Google calculations for page speed was always a painful mystery for developers since they had to improve the score, and there was no explicit clue what was going on; but now with this incredible given insights you can boost the score if you play around with the hints. In this article I'm going to write about my personal experience and approach towards this interesting topic.
One of the most frequent hints you might face during improvement is avoiding FOIT which stands for flash of invisible text (FOIT).
Most browsers will hide texts until the font is loaded completely. To avoid this we can ask browsers to use the system font while the custom font is being loaded and once the custome font is loaded, it will be replaced with the one initially used.
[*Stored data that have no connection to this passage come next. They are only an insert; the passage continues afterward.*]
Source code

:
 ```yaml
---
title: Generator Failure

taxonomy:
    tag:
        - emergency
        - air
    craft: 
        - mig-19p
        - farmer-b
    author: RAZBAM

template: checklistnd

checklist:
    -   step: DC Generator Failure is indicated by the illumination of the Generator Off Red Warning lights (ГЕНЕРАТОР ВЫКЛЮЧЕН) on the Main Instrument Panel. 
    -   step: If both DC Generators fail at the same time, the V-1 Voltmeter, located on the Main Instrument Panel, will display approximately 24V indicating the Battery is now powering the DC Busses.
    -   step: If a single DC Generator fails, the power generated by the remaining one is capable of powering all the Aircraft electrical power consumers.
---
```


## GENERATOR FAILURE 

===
Practically we should use font-display: swap
in the defined @font-face
style.
If you're usign google fonts, don't forget to add the &display=swap
parameter at the end of your Google Fonts URL:
<link href="https://fonts.googleapis.com/css?family=Roboto:400,700&display=swap" rel="stylesheet">
Google Analytics, Cookie Conset Manager and GTM are the most used render-blocking resources.
In my case what suprised me was the improvemnet I got after replacing hardcoded google analytics script tag with a tag defined in GTM.
So basically hardcoded tags in <head>
slowes down the page more in comparison to adding the same tags via GTM.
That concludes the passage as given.